An amendment aimed at committing ministers to legislating for the eastern leg of HS2 from the West Midlands was rejected by 274 votes to 265, Government majority nine.

It followed assurances by transport minister Baroness Vere of Norbiton that the change was unnecessary as plans for the high-speed line to Sheffield and Leeds would be set out in an integrated rail plan.

Former transport secretary Lord Adonis warned it would be a “short-sighted catastrophe” if ministers were to cancel or severely delay this part of the HS2 project.

Lord Adonis said it was “absolutely fundamental” that the new network should not just serve the West Midlands and the North West, but also the East Midlands and Yorkshire.

“If it’s a project just for one half of the country then it will by definition leave the other half behind,” he told the Lords, in report stage debate on the High Speed Rail (West Midlands-Crewe) Bill.

Labour’s Lord Adonis warned a failure to complete the Yorkshire leg of HS2 would be the equivalent of the Victorians building a railway to Manchester but leaving the canals to serve Sheffield and Leeds.

Labour former Cabinet minister Lord Blunkett, backing the move, said: “Unless you get it on paper, unless it’s absolutely unequivocal, it’s not going to happen. And the East Midlands, Yorkshire and the North East will lose out all over again.”

For the Opposition, Lord Rosser said the indications were that the Government was either looking to abandon or scale-back the eastern leg of HS2 to Leeds, or “at best seriously delay its construction and completion”.

But Lady Vere said the amendment calling for the Government to legislate for the eastern leg of HS2 within six months of the Bill becoming law was not needed.

“The Prime Minister has been very clear that the Government’s plans for the HS2 eastern leg will be set out in the integrated rail plan and that this will be laid before Parliament in the same time frame of the amendment,” she said.

Lady Vere said preparations were already under way for phase 2b of the project to Manchester and Leeds in smaller, multiple Bills, which could run concurrently.

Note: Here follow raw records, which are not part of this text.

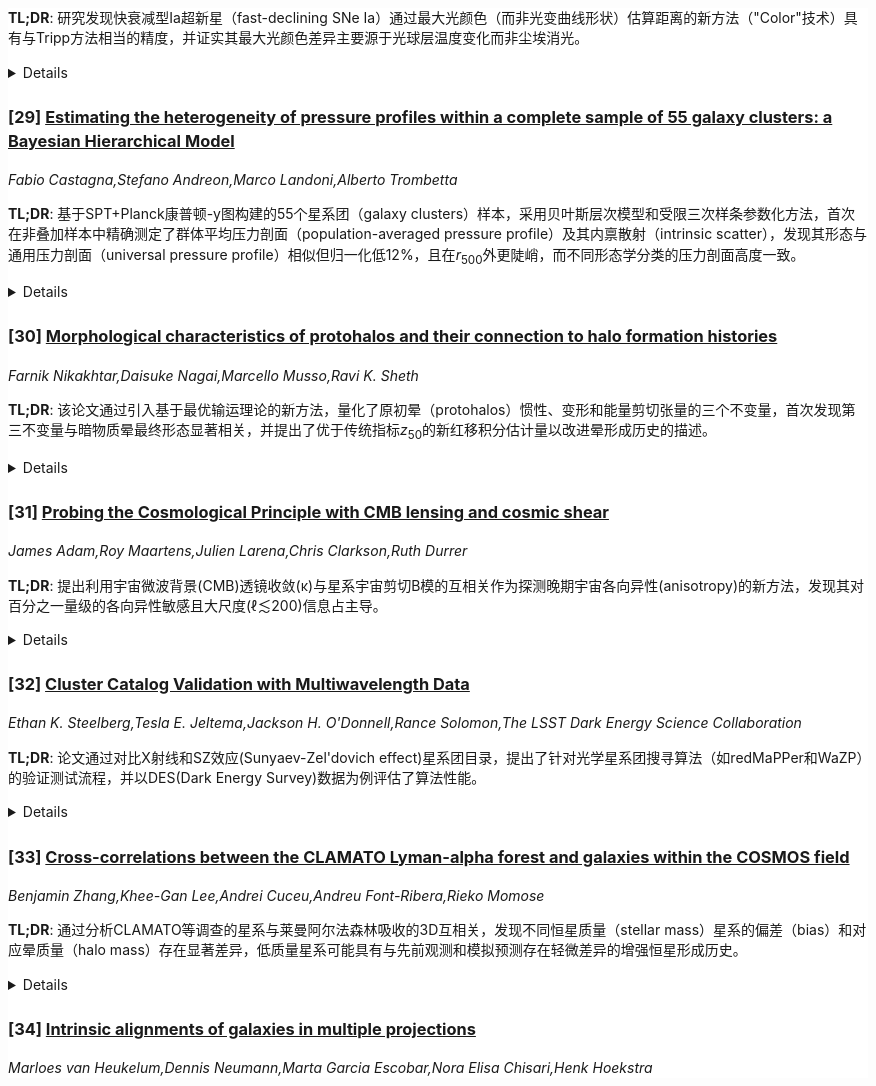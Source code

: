 **TL;DR**: 研究发现快衰减型Ia超新星（fast-declining SNe Ia）通过最大光颜色（而非光变曲线形状）估算距离的新方法（"Color"技术）具有与Tripp方法相当的精度，并证实其最大光颜色差异主要源于光球层温度变化而非尘埃消光。


<details><summary>Details</summary></details>

### [29] [Estimating the heterogeneity of pressure profiles within a complete sample of 55 galaxy clusters: a Bayesian Hierarchical Model](https://arxiv.org/abs/2509.07095)
*Fabio Castagna,Stefano Andreon,Marco Landoni,Alberto Trombetta*

**TL;DR**: 基于SPT+Planck康普顿-y图构建的55个星系团（galaxy clusters）样本，采用贝叶斯层次模型和受限三次样条参数化方法，首次在非叠加样本中精确测定了群体平均压力剖面（population-averaged pressure profile）及其内禀散射（intrinsic scatter），发现其形态与通用压力剖面（universal pressure profile）相似但归一化低12%，且在$r_{500}$外更陡峭，而不同形态学分类的压力剖面高度一致。


<details><summary>Details</summary></details>

### [30] [Morphological characteristics of protohalos and their connection to halo formation histories](https://arxiv.org/abs/2509.07153)
*Farnik Nikakhtar,Daisuke Nagai,Marcello Musso,Ravi K. Sheth*

**TL;DR**: 该论文通过引入基于最优输运理论的新方法，量化了原初晕（protohalos）惯性、变形和能量剪切张量的三个不变量，首次发现第三不变量与暗物质晕最终形态显著相关，并提出了优于传统指标$z_{50}$的新红移积分估计量以改进晕形成历史的描述。


<details><summary>Details</summary></details>

### [31] [Probing the Cosmological Principle with CMB lensing and cosmic shear](https://arxiv.org/abs/2509.07259)
*James Adam,Roy Maartens,Julien Larena,Chris Clarkson,Ruth Durrer*

**TL;DR**: 提出利用宇宙微波背景(CMB)透镜收敛(κ)与星系宇宙剪切B模的互相关作为探测晚期宇宙各向异性(anisotropy)的新方法，发现其对百分之一量级的各向异性敏感且大尺度(ℓ≲200)信息占主导。


<details><summary>Details</summary></details>

### [32] [Cluster Catalog Validation with Multiwavelength Data](https://arxiv.org/abs/2509.07268)
*Ethan K. Steelberg,Tesla E. Jeltema,Jackson H. O'Donnell,Rance Solomon,The LSST Dark Energy Science Collaboration*

**TL;DR**: 论文通过对比X射线和SZ效应(Sunyaev-Zel'dovich effect)星系团目录，提出了针对光学星系团搜寻算法（如redMaPPer和WaZP）的验证测试流程，并以DES(Dark Energy Survey)数据为例评估了算法性能。


<details><summary>Details</summary></details>

### [33] [Cross-correlations between the CLAMATO Lyman-alpha forest and galaxies within the COSMOS field](https://arxiv.org/abs/2509.07453)
*Benjamin Zhang,Khee-Gan Lee,Andrei Cuceu,Andreu Font-Ribera,Rieko Momose*

**TL;DR**: 通过分析CLAMATO等调查的星系与莱曼阿尔法森林吸收的3D互相关，发现不同恒星质量（stellar mass）星系的偏差（bias）和对应晕质量（halo mass）存在显著差异，低质量星系可能具有与先前观测和模拟预测存在轻微差异的增强恒星形成历史。


<details><summary>Details</summary></details>

### [34] [Intrinsic alignments of galaxies in multiple projections](https://arxiv.org/abs/2509.07734)
*Marloes van Heukelum,Dennis Neumann,Marta Garcia Escobar,Nora Elisa Chisari,Henk Hoekstra*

“Plans for legislation covering the eastern leg of HS2 phase 2b will be confirmed following the publication of the integrated rail plan.”

Lady Vere said that if Lord Adonis were to withdraw his amendment, she would commit to publish the plan for legislation as part of the integrated rail plan.

But Lord Adonis said her assurances did not go far enough and pressed his amendment unsuccessfully to a vote.